I had to include this picture of the shirt-making burrito!  the instructions don’t have this but I figured why not make it as neat as possible.  I used sew-in press studs for the shirt in lieu of buttons; they’re just easier and you don’t have to worry about ruining your tiny little shirt with a bad buttonhole.  The fabric is leftover from my first Myosotis dress.  The board shorts are white linen and blue linen that I dyed myself using a natural indigo  dye bath.  Actually, the leftovers from my recently made Mestre shirt.

 

Every year my family always exchanges some sort of homemade food treat too… my effort this year is gingerbread star biscuits to be dunked into tea or coffee.  I made a little more that 160ish gingerbread stars and pondered how to decorate them, finally deciding upon an easy option of polka dots.  Yes, I’m super into polka dots at the moment for some reason.  Oh, and did I say “easy”? haha. For some reason this very simple concept took an entire afternoon and I’ve still got a numb spot on my finger from the pressure of operating the icing contraption thingie.  I’m low key disappointed that so much work resulted in actually quite ordinary results,  hmff.  They are sadly not at all spectacular, but are definitely very yummy and I hope everyone likes them!

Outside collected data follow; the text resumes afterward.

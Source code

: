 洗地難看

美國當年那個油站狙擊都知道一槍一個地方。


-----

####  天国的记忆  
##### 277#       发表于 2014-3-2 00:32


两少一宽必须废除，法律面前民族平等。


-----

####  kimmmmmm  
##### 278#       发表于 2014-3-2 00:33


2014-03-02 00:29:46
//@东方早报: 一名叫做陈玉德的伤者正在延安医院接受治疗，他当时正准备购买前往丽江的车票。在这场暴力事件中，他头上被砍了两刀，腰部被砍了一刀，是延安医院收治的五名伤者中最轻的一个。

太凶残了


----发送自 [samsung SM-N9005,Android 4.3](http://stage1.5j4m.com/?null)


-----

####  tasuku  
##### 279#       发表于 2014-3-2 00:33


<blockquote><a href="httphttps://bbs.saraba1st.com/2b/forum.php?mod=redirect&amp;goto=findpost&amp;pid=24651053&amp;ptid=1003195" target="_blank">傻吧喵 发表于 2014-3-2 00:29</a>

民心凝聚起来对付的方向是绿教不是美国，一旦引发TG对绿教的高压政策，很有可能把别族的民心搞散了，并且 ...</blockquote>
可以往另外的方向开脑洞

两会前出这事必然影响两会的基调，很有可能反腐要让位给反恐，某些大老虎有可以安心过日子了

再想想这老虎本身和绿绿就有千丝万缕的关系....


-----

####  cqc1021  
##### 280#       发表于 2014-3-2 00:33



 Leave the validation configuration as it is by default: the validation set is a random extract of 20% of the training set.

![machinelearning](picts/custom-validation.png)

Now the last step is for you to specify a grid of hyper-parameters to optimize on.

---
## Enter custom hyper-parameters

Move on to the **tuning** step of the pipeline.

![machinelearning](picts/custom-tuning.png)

In other making news, not related to Christmas pressies; remember this dress?  I made it using our own Karijini pattern and a doona cover.  yes I still love it in principal, but had tired a little of its soft inoffensive colourway and last month subjected it to the unforgiving depths of the dye pot.  It now looks a bit more eye-catching, ahem.  I actually love it, and it feels like a new dress in my wardrobe, which is nice.